Would you write out the full listing exactly, without any pictures?

• _SUPPLIED MATERIAL_
*****

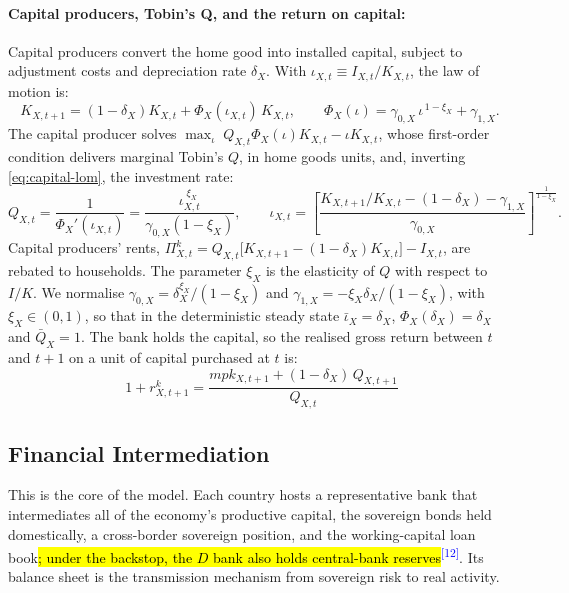 \documentclass[11pt]{article}
\newcommand{\A}[1]{\hl{#1}}
\newcommand{\chg}[1]{\textsuperscript{\textcolor{blue}{\scriptsize[#1]}}}
\begin{document}
\paragraph{Capital producers, Tobin's Q, and the return on capital:}
Capital producers convert the home good into installed capital, subject to adjustment costs \citep{jermann1998asset} and depreciation rate $\delta_X$. With $\iota_{X,t}\equiv I_{X,t}/K_{X,t}$, the law of motion is:
\begin{equation}
K_{X,t+1}=(1-\delta_X)K_{X,t}+\Phi_X(\iota_{X,t})\,K_{X,t},
\qquad
\Phi_X(\iota)=\gamma_{0,X}\,\iota^{\,1-\xi_X}+\gamma_{1,X}.
\label{eq:capital-lom}
\end{equation}
The capital producer solves $\max_{\iota}\;Q_{X,t}\Phi_X(\iota)K_{X,t}-\iota K_{X,t}$, whose first-order condition delivers marginal Tobin's $Q$, in home goods units, and, inverting
\eqref{eq:capital-lom}, the investment rate:
\begin{equation}
Q_{X,t}=\frac{1}{\Phi_X'(\iota_{X,t})}
      =\frac{\iota_{X,t}^{\;\xi_X}}{\gamma_{0,X}(1-\xi_X)},
\qquad
\iota_{X,t}=\left[\frac{K_{X,t+1}/K_{X,t}-(1-\delta_X)-\gamma_{1,X}}
                       {\gamma_{0,X}}\right]^{\frac{1}{1-\xi_X}} .
\label{eq:tobins-q}
\end{equation}
Capital producers' rents, $\Pi^{k}_{X,t}=Q_{X,t}\bigl[K_{X,t+1}-(1-\delta_X)K_{X,t}\bigr]-I_{X,t}$, are rebated to households. The parameter $\xi_X$ is the elasticity of $Q$ with respect to $I/K$. We normalise $\gamma_{0,X}=\delta_X^{\xi_X}/(1-\xi_X)$ and $\gamma_{1, X}=-\xi_X\delta_X/(1-\xi_X)$, with $\xi_X\in(0,1)$, so that in the deterministic steady state $\bar\iota_X=\delta_X$, $\Phi_X(\delta_X)=\delta_X$ and $\bar Q_X=1$. The bank holds the capital, so the realised gross return between $t$ and $t+1$ on a unit of capital purchased at $t$ is:
\begin{equation}
\;1+r^{k}_{X,t+1}=\frac{mpk_{X,t+1}+(1-\delta_X)\,Q_{X,t+1}}{Q_{X,t}}
\label{eq:rk}
\end{equation}

\subsection{Financial Intermediation}
This is the core of the model. Each country hosts a representative bank that intermediates all of the economy's productive capital, the sovereign bonds held domestically, a cross-border sovereign position, and the working-capital loan book\A{; under the backstop, the $D$ bank also holds central-bank reserves}\chg{12}. Its balance sheet is the transmission mechanism from sovereign risk to real activity.
\end{document}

*****

• _TASK ANSWER_
 \documentclass[11pt]{article}
\newcommand{\A}[1]{\hl{#1}}
\newcommand{\chg}[1]{\textsuperscript{\textcolor{blue}{\scriptsize[#1]}}}
\begin{document}
\paragraph{Capital producers, Tobin's Q, and the return on capital:}
Capital producers convert the home good into installed capital, subject to adjustment costs \citep{jermann1998asset} and depreciation rate $\delta_X$. With $\iota_{X,t}\equiv I_{X,t}/K_{X,t}$, the law of motion is:
\begin{equation}
K_{X,t+1}=(1-\delta_X)K_{X,t}+\Phi_X(\iota_{X,t})\,K_{X,t},
\qquad
\Phi_X(\iota)=\gamma_{0,X}\,\iota^{\,1-\xi_X}+\gamma_{1,X}.
\label{eq:capital-lom}
\end{equation}
The capital producer solves $\max_{\iota}\;Q_{X,t}\Phi_X(\iota)K_{X,t}-\iota K_{X,t}$, whose first-order condition delivers marginal Tobin's $Q$, in home goods units, and, inverting
\eqref{eq:capital-lom}, the investment rate:
\begin{equation}
Q_{X,t}=\frac{1}{\Phi_X'(\iota_{X,t})}
      =\frac{\iota_{X,t}^{\;\xi_X}}{\gamma_{0,X}(1-\xi_X)},
\qquad
\iota_{X,t}=\left[\frac{K_{X,t+1}/K_{X,t}-(1-\delta_X)-\gamma_{1,X}}
                       {\gamma_{0,X}}\right]^{\frac{1}{1-\xi_X}} .
\label{eq:tobins-q}
\end{equation}
Capital producers' rents, $\Pi^{k}_{X,t}=Q_{X,t}\bigl[K_{X,t+1}-(1-\delta_X)K_{X,t}\bigr]-I_{X,t}$, are rebated to households. The parameter $\xi_X$ is the elasticity of $Q$ with respect to $I/K$. We normalise $\gamma_{0,X}=\delta_X^{\xi_X}/(1-\xi_X)$ and $\gamma_{1, X}=-\xi_X\delta_X/(1-\xi_X)$, with $\xi_X\in(0,1)$, so that in the deterministic steady state $\bar\iota_X=\delta_X$, $\Phi_X(\delta_X)=\delta_X$ and $\bar Q_X=1$. The bank holds the capital, so the realised gross return between $t$ and $t+1$ on a unit of capital purchased at $t$ is:
\begin{equation}
\;1+r^{k}_{X,t+1}=\frac{mpk_{X,t+1}+(1-\delta_X)\,Q_{X,t+1}}{Q_{X,t}}
\label{eq:rk}
\end{equation}

\subsection{Financial Intermediation}
This is the core of the model. Each country hosts a representative bank that intermediates all of the economy's productive capital, the sovereign bonds held domestically, a cross-border sovereign position, and the working-capital loan book\A{; under the backstop, the $D$ bank also holds central-bank reserves}\chg{12}. Its balance sheet is the transmission mechanism from sovereign risk to real activity.
\end{document}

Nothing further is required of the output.